» **DATA SECTION**:

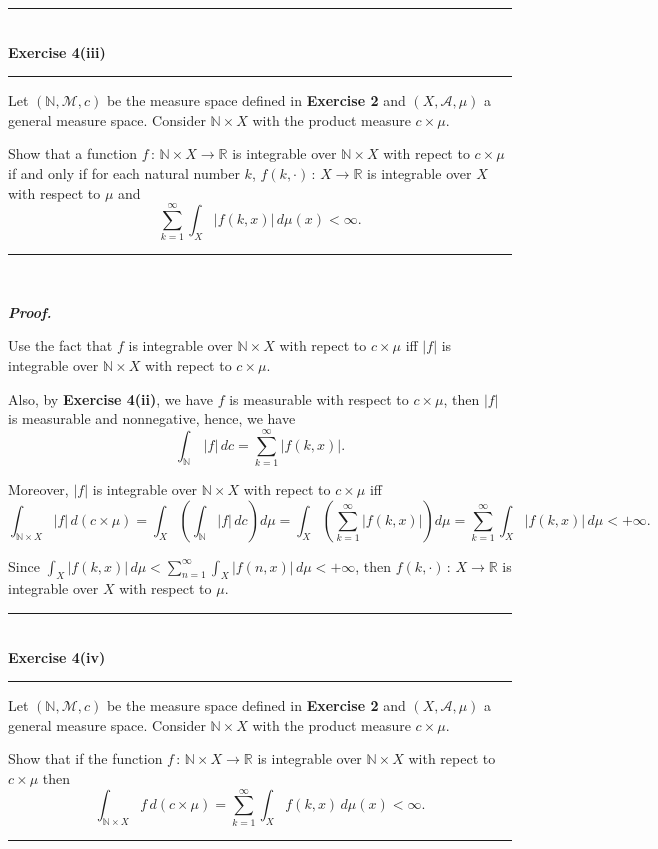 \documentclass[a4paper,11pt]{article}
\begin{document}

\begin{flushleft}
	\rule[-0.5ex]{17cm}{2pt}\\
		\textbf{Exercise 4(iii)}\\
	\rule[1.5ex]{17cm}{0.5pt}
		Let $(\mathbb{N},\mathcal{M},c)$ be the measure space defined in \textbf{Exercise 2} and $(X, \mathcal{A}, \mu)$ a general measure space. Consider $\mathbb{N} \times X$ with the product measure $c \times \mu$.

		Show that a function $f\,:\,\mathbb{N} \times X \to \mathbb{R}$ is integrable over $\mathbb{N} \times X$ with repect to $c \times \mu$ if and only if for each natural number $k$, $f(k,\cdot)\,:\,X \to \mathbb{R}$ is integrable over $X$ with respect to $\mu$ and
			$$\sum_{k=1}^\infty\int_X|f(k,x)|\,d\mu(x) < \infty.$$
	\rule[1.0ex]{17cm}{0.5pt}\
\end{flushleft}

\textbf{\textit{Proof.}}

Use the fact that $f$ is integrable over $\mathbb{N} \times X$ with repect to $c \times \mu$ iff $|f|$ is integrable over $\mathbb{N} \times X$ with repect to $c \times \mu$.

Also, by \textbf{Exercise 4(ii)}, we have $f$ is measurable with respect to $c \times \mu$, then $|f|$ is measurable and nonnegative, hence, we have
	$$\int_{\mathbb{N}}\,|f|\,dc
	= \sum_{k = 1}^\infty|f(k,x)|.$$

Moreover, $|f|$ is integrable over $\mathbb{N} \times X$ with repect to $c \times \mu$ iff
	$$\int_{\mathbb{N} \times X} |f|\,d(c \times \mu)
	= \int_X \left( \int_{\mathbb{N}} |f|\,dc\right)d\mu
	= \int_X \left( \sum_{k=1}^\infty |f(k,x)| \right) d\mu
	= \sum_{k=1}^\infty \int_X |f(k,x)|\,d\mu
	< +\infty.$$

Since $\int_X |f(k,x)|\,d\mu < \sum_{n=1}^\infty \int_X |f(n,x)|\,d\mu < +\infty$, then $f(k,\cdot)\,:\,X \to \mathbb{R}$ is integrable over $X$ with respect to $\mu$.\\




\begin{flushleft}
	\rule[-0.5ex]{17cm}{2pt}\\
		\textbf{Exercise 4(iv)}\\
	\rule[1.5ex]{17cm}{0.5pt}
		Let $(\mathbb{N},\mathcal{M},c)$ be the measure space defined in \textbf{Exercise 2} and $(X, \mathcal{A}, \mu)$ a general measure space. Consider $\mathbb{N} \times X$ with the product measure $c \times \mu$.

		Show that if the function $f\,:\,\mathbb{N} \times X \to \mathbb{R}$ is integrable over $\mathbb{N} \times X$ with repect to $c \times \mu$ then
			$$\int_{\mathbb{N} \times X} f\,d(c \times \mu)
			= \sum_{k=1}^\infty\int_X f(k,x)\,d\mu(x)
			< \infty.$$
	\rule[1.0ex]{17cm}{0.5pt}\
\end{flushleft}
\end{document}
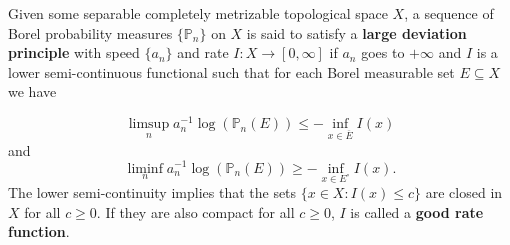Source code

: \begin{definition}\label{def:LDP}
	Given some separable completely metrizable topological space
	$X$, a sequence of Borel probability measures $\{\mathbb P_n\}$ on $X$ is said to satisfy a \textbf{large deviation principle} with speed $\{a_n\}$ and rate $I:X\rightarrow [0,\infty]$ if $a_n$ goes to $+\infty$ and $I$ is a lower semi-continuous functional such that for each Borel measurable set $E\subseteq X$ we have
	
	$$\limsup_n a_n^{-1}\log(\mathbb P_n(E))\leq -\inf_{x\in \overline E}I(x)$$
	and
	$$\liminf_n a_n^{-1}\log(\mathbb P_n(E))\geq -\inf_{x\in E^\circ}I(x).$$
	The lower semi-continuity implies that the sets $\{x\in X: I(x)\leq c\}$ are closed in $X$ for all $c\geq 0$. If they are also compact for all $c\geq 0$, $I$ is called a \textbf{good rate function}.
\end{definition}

» **WORK INSTRUCTIONS**: Print the entries above word for word, without pictures.

» **ANSWER TO THE EXERCISE**:
 \documentclass[a4paper,11pt]{article}
\begin{document}

\begin{flushleft}
	\rule[-0.5ex]{17cm}{2pt}\\
		\textbf{Exercise 4(iii)}\\
	\rule[1.5ex]{17cm}{0.5pt}
		Let $(\mathbb{N},\mathcal{M},c)$ be the measure space defined in \textbf{Exercise 2} and $(X, \mathcal{A}, \mu)$ a general measure space. Consider $\mathbb{N} \times X$ with the product measure $c \times \mu$.

		Show that a function $f\,:\,\mathbb{N} \times X \to \mathbb{R}$ is integrable over $\mathbb{N} \times X$ with repect to $c \times \mu$ if and only if for each natural number $k$, $f(k,\cdot)\,:\,X \to \mathbb{R}$ is integrable over $X$ with respect to $\mu$ and
			$$\sum_{k=1}^\infty\int_X|f(k,x)|\,d\mu(x) < \infty.$$
	\rule[1.0ex]{17cm}{0.5pt}\
\end{flushleft}

\textbf{\textit{Proof.}}

Use the fact that $f$ is integrable over $\mathbb{N} \times X$ with repect to $c \times \mu$ iff $|f|$ is integrable over $\mathbb{N} \times X$ with repect to $c \times \mu$.

Also, by \textbf{Exercise 4(ii)}, we have $f$ is measurable with respect to $c \times \mu$, then $|f|$ is measurable and nonnegative, hence, we have
	$$\int_{\mathbb{N}}\,|f|\,dc
	= \sum_{k = 1}^\infty|f(k,x)|.$$

Moreover, $|f|$ is integrable over $\mathbb{N} \times X$ with repect to $c \times \mu$ iff
	$$\int_{\mathbb{N} \times X} |f|\,d(c \times \mu)
	= \int_X \left( \int_{\mathbb{N}} |f|\,dc\right)d\mu
	= \int_X \left( \sum_{k=1}^\infty |f(k,x)| \right) d\mu
	= \sum_{k=1}^\infty \int_X |f(k,x)|\,d\mu
	< +\infty.$$

Since $\int_X |f(k,x)|\,d\mu < \sum_{n=1}^\infty \int_X |f(n,x)|\,d\mu < +\infty$, then $f(k,\cdot)\,:\,X \to \mathbb{R}$ is integrable over $X$ with respect to $\mu$.\\




\begin{flushleft}
	\rule[-0.5ex]{17cm}{2pt}\\
		\textbf{Exercise 4(iv)}\\
	\rule[1.5ex]{17cm}{0.5pt}
		Let $(\mathbb{N},\mathcal{M},c)$ be the measure space defined in \textbf{Exercise 2} and $(X, \mathcal{A}, \mu)$ a general measure space. Consider $\mathbb{N} \times X$ with the product measure $c \times \mu$.

		Show that if the function $f\,:\,\mathbb{N} \times X \to \mathbb{R}$ is integrable over $\mathbb{N} \times X$ with repect to $c \times \mu$ then
			$$\int_{\mathbb{N} \times X} f\,d(c \times \mu)
			= \sum_{k=1}^\infty\int_X f(k,x)\,d\mu(x)
			< \infty.$$
	\rule[1.0ex]{17cm}{0.5pt}\
\end{flushleft}
\end{document}
Source code

: \begin{definition}\label{def:LDP}
	Given some separable completely metrizable topological space
	$X$, a sequence of Borel probability measures $\{\mathbb P_n\}$ on $X$ is said to satisfy a \textbf{large deviation principle} with speed $\{a_n\}$ and rate $I:X\rightarrow [0,\infty]$ if $a_n$ goes to $+\infty$ and $I$ is a lower semi-continuous functional such that for each Borel measurable set $E\subseteq X$ we have
	
	$$\limsup_n a_n^{-1}\log(\mathbb P_n(E))\leq -\inf_{x\in \overline E}I(x)$$
	and
	$$\liminf_n a_n^{-1}\log(\mathbb P_n(E))\geq -\inf_{x\in E^\circ}I(x).$$
	The lower semi-continuity implies that the sets $\{x\in X: I(x)\leq c\}$ are closed in $X$ for all $c\geq 0$. If they are also compact for all $c\geq 0$, $I$ is called a \textbf{good rate function}.
\end{definition}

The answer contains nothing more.